Ed Balls says the prime minister does not need to change
Conservative party leader David Cameron has called on Labour to either support or drop Gordon Brown as leader.
"Either back the guy or sack the guy," he told the Sunday Telegraph. He also raised Mr Brown's failure to discipline foreign secretary David Miliband.
Mr Miliband had written an article which many read as an attempt to place himself as a future Labour leader.
But Schools Secretary Ed Balls told BBC One's Andrew Marr Show there was no reason for Mr Brown to stand aside.
In the interview with the Sunday Telegraph, Mr Cameron said that if Labour did get rid of Gordon Brown then it would have to call a general election.
"It would be quite outrageous to have two unelected PMs foisted on us one after the other," Mr Cameron said.
"So I say to the Labour Party, the foreign secretary and everyone included - make up your mind - back the guy or sack the guy.
"Behaving as you are for the moment is bad for the country."
The Tory leader also said that the government's scheme to offer a stamp duty holiday for a year on home sales worth less than £175,000 was a "short-term popularity package for Gordon Brown".
He revealed that his party's election planning committee was now in operation. This was in case Mr Brown was removed "within weeks", and a snap election was called by his successor.
Brown 'doing well'
However Mr Balls defended his leader for "doing well in a really, really difficult time."
Asked if Mr Brown should stand down to give Labour a better chance of winning the next general election, he replied: "Of course I don't."
He said that leaders around the world were having a difficult time because of the state of the economy.
"But things can change fast," he added.
Mr Balls said Britain needed a "tough , resilient and determined" leader, who had had experience, and who "would not be pushed around on a daily basis by the media."
Mr Brown would do "the right thing by the British people on the economy and jobs" he said.
Rather than change leader Mr Balls said Labour needed to show "determination and steel and unity" and said the next general election was not lost.
Previous prime ministers Tony Blair, John Major and Margaret Thatcher had been behind in the polls in 2004, 1991 and 1986 and had managed to win general elections in the following years, he added.

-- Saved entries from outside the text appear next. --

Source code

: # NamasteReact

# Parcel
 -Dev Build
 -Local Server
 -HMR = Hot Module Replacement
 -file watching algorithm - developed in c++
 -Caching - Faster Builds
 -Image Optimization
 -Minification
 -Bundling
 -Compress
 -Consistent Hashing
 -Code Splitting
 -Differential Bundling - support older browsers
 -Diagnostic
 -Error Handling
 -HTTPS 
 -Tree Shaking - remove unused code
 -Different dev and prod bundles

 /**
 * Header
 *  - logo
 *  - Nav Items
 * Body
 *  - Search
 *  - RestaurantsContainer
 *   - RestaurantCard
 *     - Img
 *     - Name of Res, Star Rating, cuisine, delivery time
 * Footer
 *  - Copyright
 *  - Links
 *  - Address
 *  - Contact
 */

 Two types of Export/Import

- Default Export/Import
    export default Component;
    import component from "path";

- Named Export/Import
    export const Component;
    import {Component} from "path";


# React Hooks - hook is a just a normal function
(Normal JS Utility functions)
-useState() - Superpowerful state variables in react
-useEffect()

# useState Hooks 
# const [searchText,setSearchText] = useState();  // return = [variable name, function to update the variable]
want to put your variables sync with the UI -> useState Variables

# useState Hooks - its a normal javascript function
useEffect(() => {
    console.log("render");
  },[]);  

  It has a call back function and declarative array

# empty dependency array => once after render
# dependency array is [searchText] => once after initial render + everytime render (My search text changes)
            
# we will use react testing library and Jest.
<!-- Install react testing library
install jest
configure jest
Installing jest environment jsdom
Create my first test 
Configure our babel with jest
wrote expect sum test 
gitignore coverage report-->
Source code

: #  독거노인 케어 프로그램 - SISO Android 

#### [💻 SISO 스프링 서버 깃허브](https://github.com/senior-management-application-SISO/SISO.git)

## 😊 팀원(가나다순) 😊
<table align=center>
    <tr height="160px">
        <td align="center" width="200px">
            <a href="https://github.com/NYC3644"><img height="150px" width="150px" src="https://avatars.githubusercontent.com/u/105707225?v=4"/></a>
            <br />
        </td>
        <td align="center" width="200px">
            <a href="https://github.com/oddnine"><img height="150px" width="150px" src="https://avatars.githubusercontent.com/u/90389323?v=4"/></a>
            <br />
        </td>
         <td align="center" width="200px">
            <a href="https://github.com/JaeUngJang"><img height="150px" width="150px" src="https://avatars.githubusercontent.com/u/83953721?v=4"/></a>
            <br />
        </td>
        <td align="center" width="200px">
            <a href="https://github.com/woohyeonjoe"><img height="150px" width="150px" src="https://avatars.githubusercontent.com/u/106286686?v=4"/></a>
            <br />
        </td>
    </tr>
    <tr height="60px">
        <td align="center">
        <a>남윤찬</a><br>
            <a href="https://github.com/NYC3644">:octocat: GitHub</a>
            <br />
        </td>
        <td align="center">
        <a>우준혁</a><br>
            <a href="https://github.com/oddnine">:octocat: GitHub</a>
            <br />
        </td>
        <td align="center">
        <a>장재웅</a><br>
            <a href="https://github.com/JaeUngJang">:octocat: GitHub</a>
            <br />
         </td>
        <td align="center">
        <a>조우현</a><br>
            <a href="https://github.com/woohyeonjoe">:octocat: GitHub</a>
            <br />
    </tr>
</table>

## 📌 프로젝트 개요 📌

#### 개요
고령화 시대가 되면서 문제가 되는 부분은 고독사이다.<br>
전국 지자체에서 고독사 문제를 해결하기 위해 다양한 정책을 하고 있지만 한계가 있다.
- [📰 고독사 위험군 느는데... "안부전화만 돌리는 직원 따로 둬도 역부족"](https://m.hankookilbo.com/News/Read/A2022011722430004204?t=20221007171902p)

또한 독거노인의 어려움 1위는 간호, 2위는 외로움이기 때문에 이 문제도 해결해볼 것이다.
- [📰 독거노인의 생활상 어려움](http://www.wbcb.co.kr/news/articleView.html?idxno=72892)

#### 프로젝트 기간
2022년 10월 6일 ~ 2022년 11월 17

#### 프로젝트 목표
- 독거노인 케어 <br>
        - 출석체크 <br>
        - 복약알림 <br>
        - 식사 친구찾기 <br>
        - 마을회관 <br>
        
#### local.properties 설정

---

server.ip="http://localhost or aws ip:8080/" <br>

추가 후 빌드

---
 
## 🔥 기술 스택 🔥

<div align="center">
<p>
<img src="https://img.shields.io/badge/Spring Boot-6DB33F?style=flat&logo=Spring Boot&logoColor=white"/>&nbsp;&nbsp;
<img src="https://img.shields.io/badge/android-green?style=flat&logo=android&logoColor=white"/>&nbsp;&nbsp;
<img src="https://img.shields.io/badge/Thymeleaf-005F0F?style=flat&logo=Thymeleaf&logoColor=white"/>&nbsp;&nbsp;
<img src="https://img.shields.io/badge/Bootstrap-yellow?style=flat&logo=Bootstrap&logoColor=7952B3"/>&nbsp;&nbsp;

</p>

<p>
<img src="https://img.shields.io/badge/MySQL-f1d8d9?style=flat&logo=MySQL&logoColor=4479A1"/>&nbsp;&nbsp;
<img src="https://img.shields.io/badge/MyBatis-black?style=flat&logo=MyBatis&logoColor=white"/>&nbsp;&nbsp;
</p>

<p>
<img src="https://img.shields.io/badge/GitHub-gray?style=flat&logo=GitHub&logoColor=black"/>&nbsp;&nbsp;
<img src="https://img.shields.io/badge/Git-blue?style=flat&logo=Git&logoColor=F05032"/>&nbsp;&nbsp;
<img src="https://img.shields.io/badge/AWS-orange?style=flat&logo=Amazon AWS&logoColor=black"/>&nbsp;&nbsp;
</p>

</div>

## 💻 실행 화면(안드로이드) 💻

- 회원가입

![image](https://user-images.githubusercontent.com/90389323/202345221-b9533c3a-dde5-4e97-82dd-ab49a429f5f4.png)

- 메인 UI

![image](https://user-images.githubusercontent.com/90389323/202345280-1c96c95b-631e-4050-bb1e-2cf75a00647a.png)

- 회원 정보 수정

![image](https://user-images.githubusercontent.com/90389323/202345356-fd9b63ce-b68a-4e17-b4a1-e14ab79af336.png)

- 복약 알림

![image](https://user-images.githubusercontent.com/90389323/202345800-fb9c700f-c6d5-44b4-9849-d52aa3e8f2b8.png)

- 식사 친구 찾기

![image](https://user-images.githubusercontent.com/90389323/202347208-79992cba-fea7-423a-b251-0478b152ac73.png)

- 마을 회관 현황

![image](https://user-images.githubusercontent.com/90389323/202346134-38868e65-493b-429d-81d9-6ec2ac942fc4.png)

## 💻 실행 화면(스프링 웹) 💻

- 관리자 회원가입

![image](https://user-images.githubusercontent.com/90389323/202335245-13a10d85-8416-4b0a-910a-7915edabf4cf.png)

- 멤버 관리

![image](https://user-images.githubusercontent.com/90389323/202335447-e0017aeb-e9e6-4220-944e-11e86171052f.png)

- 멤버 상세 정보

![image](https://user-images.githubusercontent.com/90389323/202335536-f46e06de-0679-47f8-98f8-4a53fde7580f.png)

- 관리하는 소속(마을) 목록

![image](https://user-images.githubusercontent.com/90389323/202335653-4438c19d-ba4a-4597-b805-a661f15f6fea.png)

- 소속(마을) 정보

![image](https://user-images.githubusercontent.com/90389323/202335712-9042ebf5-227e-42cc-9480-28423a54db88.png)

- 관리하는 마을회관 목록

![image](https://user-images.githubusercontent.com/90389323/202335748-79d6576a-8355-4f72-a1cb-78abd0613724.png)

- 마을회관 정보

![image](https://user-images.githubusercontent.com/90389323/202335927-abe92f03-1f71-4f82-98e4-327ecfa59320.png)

"They stuck to their nerve and stuck to the long term and came back to win and we can do the same," said Mr Balls, who added that Labour needed to "take the gloves off and take the fight to the Conservatives".
He also said there was no reason why the UK economy could not bounce back over the next 18 months.
Meanwhile, Mr Cameron has also hinted at possible tax cuts under a Conservative government.
He said it was right for those who "put their backs into the British economy" to be rewarded in the form of tax cuts.
Asked about his tax policy, Mr Cameron told the Sunday Telegraph: "It's an approach over an economic cycle and what it means is, at the end of the cycle, the state will be taking a lower share of national income in taxes."